Sceptique et réfractaire.
Cela a toujours été un mystère pour le sceptique : la conviction exaltée et exclusive pour un parti, l’amour d’un grand leader, la révélation d’une doctrine… la certitude que ceux, pour lesquels on vote, ont toujours raison !
De la même manière, la démocratie, comme les croyances, avec ses apôtres, ses doctrinaires et ses présidents favoris (Sarko est pire que Chirac ou Mitterrand n’aurait pas fait mieux !), ne trouvent que peu d’échos chez le sceptique.
Il y a une disproportion dans la sensibilité de pleurer à l’accession au pouvoir du leader qu’on admire, et pleurer devant la misère humaine de tous ces enfants qui naissent pour souffrir tout de suite et disparaître bientôt, parce que le monde ainsi fait les condamne. Je préfère réserver mes larmes pour les seconds. Je n’ai pas la bosse de l’admiration béate pour l’autre.
Etre de gauche, c’est par principe et parce que rien ne se crée sans la multitude. La multitude est la plus à plaindre sous tous les régimes, qu’ils aient été créés pour elle ou contre elle.
Comprenne qui voudra, je n’accorde jamais qu’une confiance partielle à n’importe quelle hiérarchie.

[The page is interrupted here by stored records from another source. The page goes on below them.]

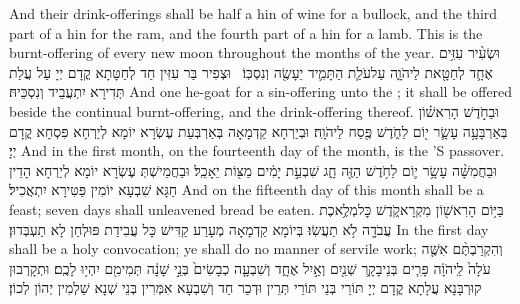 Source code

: {And their drink-offerings shall be half a hin of wine for a bullock, and the third part of a hin for the ram, and the fourth part of a hin for a lamb. This is the burnt-offering of every new moon throughout the months of the year.}{}
{וּשְׂעִ֨יר עִזִּ֥ים אֶחָ֛ד לְחַטָּ֖את לַיהֹוָ֑ה עַל\maqqaf עֹלַ֧ת הַתָּמִ֛יד יֵעָשֶׂ֖ה וְנִסְכּֽוֹ׃ \setuma }
{וּצְפִיר בַּר עִזִּין חַד לְחַטָּתָא קֳדָם יְיָ עַל עֲלַת תְּדִירָא יִתְעֲבֵיד וְנִסְכֵּיהּ׃}
{And one he-goat for a sin-offering unto the \lord; it shall be offered beside the continual burnt-offering, and the drink-offering thereof.}{}
{וּבַחֹ֣דֶשׁ הָרִאשׁ֗וֹן בְּאַרְבָּעָ֥ה עָשָׂ֛ר י֖וֹם לַחֹ֑דֶשׁ פֶּ֖סַח לַיהֹוָֽה׃}
{וּבְיַרְחָא קַדְמָאָה בְּאַרְבְּעַת עֶשְׂרָא יוֹמָא לְיַרְחָא פִּסְחָא קֳדָם יְיָ׃}
{And in the first month, on the fourteenth day of the month, is the \lord’S passover.}{}
{וּבַחֲמִשָּׁ֨ה עָשָׂ֥ר י֛וֹם לַחֹ֥דֶשׁ הַזֶּ֖ה חָ֑ג שִׁבְעַ֣ת יָמִ֔ים מַצּ֖וֹת יֵאָכֵֽל׃}
{וּבַחֲמֵישְׁתְּ עֶשְׂרָא יוֹמָא לְיַרְחָא הָדֵין חַגָּא שִׁבְעָא יוֹמִין פַּטִּירָא יִתְאֲכִיל׃}
{And on the fifteenth day of this month shall be a feast; seven days shall unleavened bread be eaten.}{}
{בַּיּ֥וֹם הָרִאשׁ֖וֹן מִקְרָא\maqqaf קֹ֑דֶשׁ כׇּל\maqqaf מְלֶ֥אכֶת עֲבֹדָ֖ה לֹ֥א תַעֲשֽׂוּ׃}
{בְּיוֹמָא קַדְמָאָה מְעָרַע קַדִּישׁ כָּל עֲבִידַת פּוּלְחַן לָא תַעְבְּדוּן׃}
{In the first day shall be a holy convocation; ye shall do no manner of servile work;}{}
{וְהִקְרַבְתֶּ֨ם אִשֶּׁ֤ה עֹלָה֙ לַֽיהֹוָ֔ה פָּרִ֧ים בְּנֵי\maqqaf בָקָ֛ר שְׁנַ֖יִם וְאַ֣יִל אֶחָ֑ד וְשִׁבְעָ֤ה כְבָשִׂים֙ בְּנֵ֣י שָׁנָ֔ה תְּמִימִ֖ם יִהְי֥וּ לָכֶֽם׃}
{וּתְקָרְבוּן קוּרְבָּנָא עֲלָתָא קֳדָם יְיָ תּוֹרֵי בְּנֵי תּוֹרֵי תְּרֵין וּדְכַר חַד וְשִׁבְעָא אִמְּרִין בְּנֵי שְׁנָא שַׁלְמִין יְהוֹן לְכוֹן׃}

Qu'elle soit de gauche ou de droite, chacune d’entre elles a quelque imposture à nous cacher.
Cependant, une organisation sociale ne peut se passer de dirigeants qui se recommandent d’une coterie, j’en ai conscience. Aussi, suis-je pour des accès momentanés et alternatifs au pouvoir. Hélas ! cela ne se peut en Belgique.
La politique consiste dans la volonté de conquête et de conservation du pouvoir ; elle exige par conséquent une action de contrainte ou d’illusion sur les esprits… Le politique finit toujours par falsifier (Paul Valéry).
Une démocratie comme la nôtre est parfaitement détestable pour l’arrangement entre partis d’un gouvernement « d’union nationale ». Le consensus n’existant pas entre les partis - sans quoi il n’y en aurait qu’un seul - l’union nationale signifie que les partis s’annulent pour diriger ensemble, laissant leurs idées et leurs originalités pour nous servir une soupe commune qui ne peut être que médiocre.
Ce n’est ni la gauche, ni la droite qui imprime sa marque, mais une sorte de direction idéalisée, non pour améliorer l’état social des habitants, mais pour sauver une abstraction qui s’appelle Belgique et ses protégés intégrés, royalistes par calcul, banquiers ou assimilés par conviction.
Parfois, je marche à fond pour une idée, mais est-ce pour cela que je devrais me déterminer pour toutes les idées de la même origine ?
Quand Liebknecht écrit : « La bourgeoisie existe par les ouvriers, sans ouvriers elle cesse de vivre et c’est par les ouvriers qu’elle doit périr ; elle ne peut sortir de ce dilemme. », je suis intimement convaincu qu’il a raison. Est-ce pour cela que je doive être à la dévotion de ce qu’il préconise pour arriver à secouer la multitude – combien inerte – afin qu’elle rentre dans ses droits, ses biens et son pouvoir ?
Beaucoup de gens, pensant comme ça, sont victimes de dialecticiens subtils. Ceux-ci rétorquent qu’à force de chipoter sur tout, ergoter sur les principes, s’interroger sur l’action à mener, on finit par ne rien faire.
A cela une seule réponse : faire un parti à grands renforts de certitudes et terminer par un grand meeting qui réunit douze personnes, ne sert à rien non plus.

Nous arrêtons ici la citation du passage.